WHAT IS BEING ASKED - Count how many lines in the following data hold the word "EPHEMEREAL". Your answer is the number and nothing else.

+++ INFORMATION PROVIDED +++

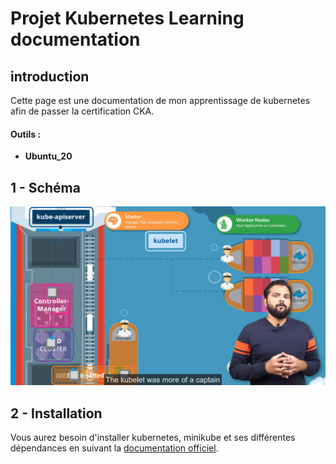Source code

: # Projet Kubernetes Learning documentation
## introduction
Cette page est une documentation de mon apprentissage de kubernetes afin de passer la certification CKA.
#### Outils :
* **Ubuntu_20** 

## 1 - Schéma

![](img/architecture_k8s.png)

## 2 - Installation
Vous aurez besoin d'installer kubernetes, minikube et ses différentes dépendances en suivant la [documentation officiel](https://kubernetes.io/docs/setup/).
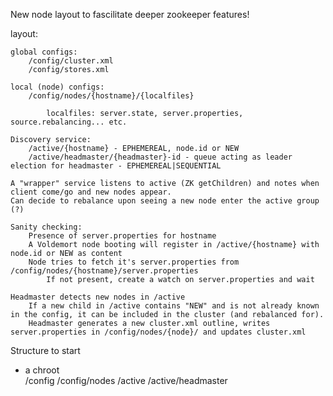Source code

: 
New node layout to fascilitate deeper zookeeper features!

layout:

	global configs:
		/config/cluster.xml
		/config/stores.xml

	local (node) configs:
		/config/nodes/{hostname}/{localfiles}

			localfiles: server.state, server.properties, source.rebalancing... etc.

	Discovery service:
		/active/{hostname} - EPHEMEREAL, node.id or NEW
		/active/headmaster/{headmaster}-id - queue acting as leader election for headmaster - EPHEMEREAL|SEQUENTIAL

	A "wrapper" service listens to active (ZK getChildren) and notes when client come/go and new nodes appear.
	Can decide to rebalance upon seeing a new node enter the active group (?)

	Sanity checking:
		Presence of server.properties for hostname
		A Voldemort node booting will register in /active/{hostname} with node.id or NEW as content
		Node tries to fetch it's server.properties from /config/nodes/{hostname}/server.properties
			If not present, create a watch on server.properties and wait

	Headmaster detects new nodes in /active
		If a new child in /active contains "NEW" and is not already known in the config, it can be included in the cluster (and rebalanced for).
		Headmaster generates a new cluster.xml outline, writes server.properties in /config/nodes/{node}/ and updates cluster.xml

Structure to start
- a chroot	
	/config
	/config/nodes
	/active
	/active/headmaster

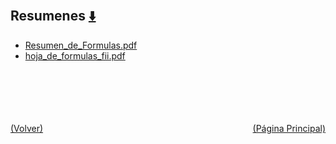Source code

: 
<html>
<body>
<h2>Resumenes <a href="https://downgit.github.io/#/home?url=https://github.com/Apuntes-FIUBA/Apuntes-Electronica/tree/main/82 - Física/8202 - Fisica II/Resumenes" style="font-size:20px">  ⬇️ </a></h2>
<ul>
    <li><a href="Resumen_de_Formulas.pdf">Resumen_de_Formulas.pdf</a></li>
    <li><a href="hoja_de_formulas_fii.pdf">hoja_de_formulas_fii.pdf</a></li>
</ul>
</body>
</html>








<br><br><br><br><br><a href="../" style="float: left">(Volver)</a> <a href="https://apuntes-fiuba.github.io/Apuntes-Electronica" style="float: right">(Página Principal)</a>
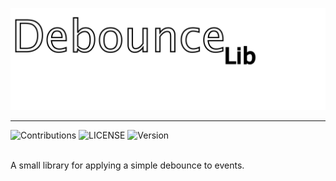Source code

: ![Icon](images/DebounceLibLogo.png)
___
![Contributions](https://img.shields.io/badge/contributions-open-brightgreen.svg)
![LICENSE](https://img.shields.io/badge/license-MIT-important.svg)
![Version](https://img.shields.io/badge/version-1.0-informational.svg)


<br />
A small library for applying a simple debounce to events.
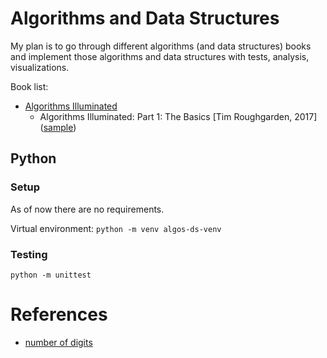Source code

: # Algorithms and Data Structures
My plan is to go through different algorithms (and data structures) books and implement
those algorithms and data structures with tests, analysis, visualizations.

Book list:
- [Algorithms Illuminated](https://www.algorithmsilluminated.org/)
  * Algorithms Illuminated: Part 1: The Basics [Tim Roughgarden, 2017] ([sample](https://www.algorithmsilluminated.org/won1sample.pdf))


## Python

### Setup
As of now there are no requirements.

Virtual environment:
`python -m venv algos-ds-venv`

### Testing
`python -m unittest`


# References
- [number of digits](https://mathworld.wolfram.com/NumberLength.html)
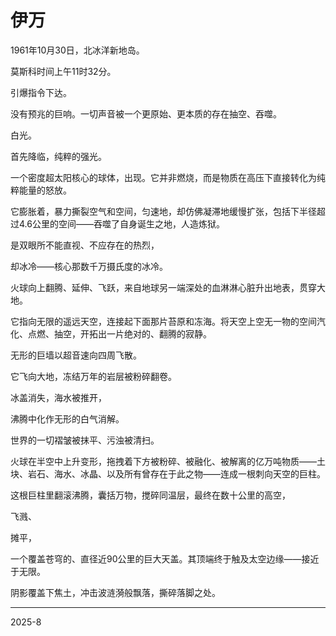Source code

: # 伊万

1961年10月30日，北冰洋新地岛。

莫斯科时间上午11时32分。

引爆指令下达。

没有预兆的巨响。一切声音被一个更原始、更本质的存在抽空、吞噬。

白光。

首先降临，纯粹的强光。

一个密度超太阳核心的球体，出现。它并非燃烧，而是物质在高压下直接转化为纯粹能量的怒放。

它膨胀着，暴力撕裂空气和空间，匀速地，却仿佛凝滞地缓慢扩张，包括下半径超过4.6公里的空间——吞噬了自身诞生之地，人造炼狱。

是双眼所不能直视、不应存在的热烈，

却冰冷——核心那数千万摄氏度的冰冷。

火球向上翻腾、延伸、飞跃，来自地球另一端深处的血淋淋心脏升出地表，贯穿大地。

它指向无限的遥远天空，连接起下面那片苔原和冻海。将天空上空无一物的空间汽化、点燃、抽空，开拓出一片绝对的、翻腾的寂静。

无形的巨墙以超音速向四周飞散。

它飞向大地，冻结万年的岩层被粉碎翻卷。

冰盖消失，海水被推开，

沸腾中化作无形的白气消解。

世界的一切褶皱被抹平、污浊被清扫。

火球在半空中上升变形，拖拽着下方被粉碎、被融化、被解离的亿万吨物质——土块、岩石、海水、冰晶、以及所有曾存在于此之物——连成一根刺向天空的巨柱。

这根巨柱里翻滚沸腾，囊括万物，搅碎同温层，最终在数十公里的高空，

飞溅、

摊平，

一个覆盖苍穹的、直径近90公里的巨大天盖。其顶端终于触及太空边缘——接近于无限。

阴影覆盖下焦土，冲击波涟漪般飘落，撕碎落脚之处。

---

2025-8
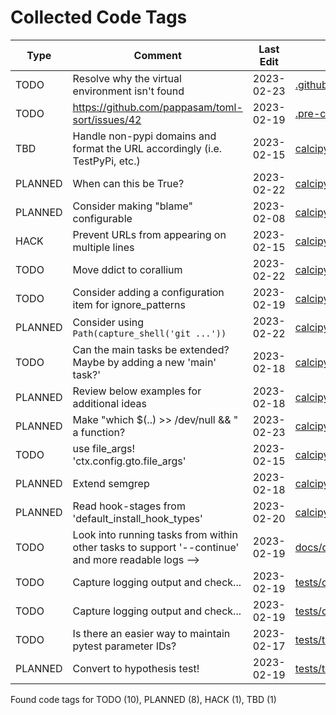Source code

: # Collected Code Tags

| Type    | Comment                                                                                            | Last Edit   | Source File                                                                                                                                                                                                                  |
|---------|----------------------------------------------------------------------------------------------------|-------------|------------------------------------------------------------------------------------------------------------------------------------------------------------------------------------------------------------------------------|
| TODO    | Resolve why the virtual environment isn't found                                                    | 2023-02-23  | [.github/workflows/ci_pipeline.yml:63](https://github.com/KyleKing/calcipy/blame/0ec40573dd3ef43fc08333d88b2ec4a7337511a7/.github/workflows/ci_pipeline.yml#L63)                                                             |
| TODO    | https://github.com/pappasam/toml-sort/issues/42                                                    | 2023-02-19  | [.pre-commit-config.yaml:73](https://github.com/KyleKing/calcipy/blame/d95eb85ab7f6d45459ed7b3ff2dc99ae3c92fa61/.pre-commit-config.yaml#L72)                                                                                 |
| TBD     | Handle non-pypi domains and format the URL accordingly (i.e. TestPyPi, etc.)                       | 2023-02-15  | [calcipy/check_for_stale_packages/_check_for_stale_packages.py:173](https://github.com/KyleKing/calcipy/blame/a77ee851ac5c6631b011e8a3239b804e1290eba6/calcipy/check_for_stale_packages/_check_for_stale_packages.py#L176)   |
| PLANNED | When can this be True?                                                                             | 2023-02-22  | [calcipy/cli.py:63](https://github.com/KyleKing/calcipy/blame/5d4a284623e935299a0cd75c15a03cbd723790c9/calcipy/cli.py#L63)                                                                                                   |
| PLANNED | Consider making "blame" configurable                                                               | 2023-02-08  | [calcipy/code_tag_collector/_collector.py:190](https://github.com/KyleKing/calcipy/blame/36798d3196b2e161c1c9085f2536f77f12c7ed23/calcipy/code_tag_collector/_collector.py#L193)                                             |
| HACK    | Prevent URLs from appearing on multiple lines                                                      | 2023-02-15  | [calcipy/code_tag_collector/_collector.py:227](https://github.com/KyleKing/calcipy/blame/f33a80e423c18b742d2b8c3fb73e2481e66d4afe/calcipy/code_tag_collector/_collector.py#L230)                                             |
| TODO    | Move ddict to corallium                                                                            | 2023-02-22  | [calcipy/dot_dict/_dot_dict.py:3](https://github.com/KyleKing/calcipy/blame/5d4a284623e935299a0cd75c15a03cbd723790c9/calcipy/dot_dict/_dot_dict.py#L3)                                                                       |
| TODO    | Consider adding a configuration item for ignore_patterns                                           | 2023-02-19  | [calcipy/file_search.py:82](https://github.com/KyleKing/calcipy/blame/e6bc0415e3bf6a6df5a9d808ce0e89d0f2c5df9e/calcipy/file_search.py#L82)                                                                                   |
| PLANNED | Consider using `Path(capture_shell('git ...'))`                                                    | 2023-02-22  | [calcipy/invoke_helpers.py:46](https://github.com/KyleKing/calcipy/blame/5d4a284623e935299a0cd75c15a03cbd723790c9/calcipy/invoke_helpers.py#L46)                                                                             |
| TODO    | Can the main tasks be extended? Maybe by adding a new 'main' task?'                                | 2023-02-18  | [calcipy/tasks/all_tasks.py:83](https://github.com/KyleKing/calcipy/blame/daf718e8a0cf8835e04d85f9fe5e35898afed140/calcipy/tasks/all_tasks.py#L69)                                                                           |
| PLANNED | Review below examples for additional ideas                                                         | 2023-02-18  | [calcipy/tasks/all_tasks.py:132](https://github.com/KyleKing/calcipy/blame/902598982f9ae03701c7768488039b2291b5b80c/calcipy/tasks/all_tasks.py#L63)                                                                          |
| PLANNED | Make "which $(..) >> /dev/null && " a function?                                                    | 2023-02-23  | [calcipy/tasks/cl.py:48](https://github.com/KyleKing/calcipy/blame/4791f9c68484bb3c682ac0d050516089dbe22012/calcipy/tasks/cl.py#L48)                                                                                         |
| TODO    | use file_args! 'ctx.config.gto.file_args'                                                          | 2023-02-15  | [calcipy/tasks/lint.py:40](https://github.com/KyleKing/calcipy/blame/6e4cb15bd1cdff319a384ef1ef1953bc1bfd41e0/calcipy/tasks/lint.py#L37)                                                                                     |
| PLANNED | Extend semgrep                                                                                     | 2023-02-18  | [calcipy/tasks/lint.py:102](https://github.com/KyleKing/calcipy/blame/c6f79b9e2f60a1812b9c7ed44b098a1809340738/calcipy/tasks/lint.py#L68)                                                                                    |
| PLANNED | Read hook-stages from 'default_install_hook_types'                                                 | 2023-02-20  | [calcipy/tasks/lint.py:147](https://github.com/KyleKing/calcipy/blame/fbeaa35ab0a3d7fb7c4dde66bde6aa5edef183a6/calcipy/tasks/lint.py#L149)                                                                                   |
| TODO    | Look into running tasks from within other tasks to support '--continue' and more readable logs --> | 2023-02-19  | [docs/docs/MIGRATION.md:108](https://github.com/KyleKing/calcipy/blame/d95eb85ab7f6d45459ed7b3ff2dc99ae3c92fa61/docs/docs/MIGRATION.md#L42)                                                                                  |
| TODO    | Capture logging output and check...                                                                | 2023-02-19  | [tests/check_for_stale_packages/test_check_for_stale_packages.py:63](https://github.com/KyleKing/calcipy/blame/a8b69e7b04d9b15eabff8897f2de7703898c2afc/tests/check_for_stale_packages/test_check_for_stale_packages.py#L63) |
| TODO    | Capture logging output and check...                                                                | 2023-02-19  | [tests/check_for_stale_packages/test_check_for_stale_packages.py:87](https://github.com/KyleKing/calcipy/blame/3f42ad855eb7024ff48af35d496633a87d4a14ac/tests/check_for_stale_packages/test_check_for_stale_packages.py#L26) |
| TODO    | Is there an easier way to maintain pytest parameter IDs?                                           | 2023-02-17  | [tests/tasks/test_test.py:13](https://github.com/KyleKing/calcipy/blame/785b9d1c3afda6fc5a2e46f2bc7d41ed2614da09/tests/tasks/test_test.py#L11)                                                                               |
| PLANNED | Convert to hypothesis test!                                                                        | 2023-02-19  | [tests/test_dot_dict.py:9](https://github.com/KyleKing/calcipy/blame/3f42ad855eb7024ff48af35d496633a87d4a14ac/tests/test_dot_dict.py#L9)                                                                                     |

Found code tags for TODO (10), PLANNED (8), HACK (1), TBD (1)

<!-- calcipy_skip_tags -->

+++

TASK OUTPUT - 2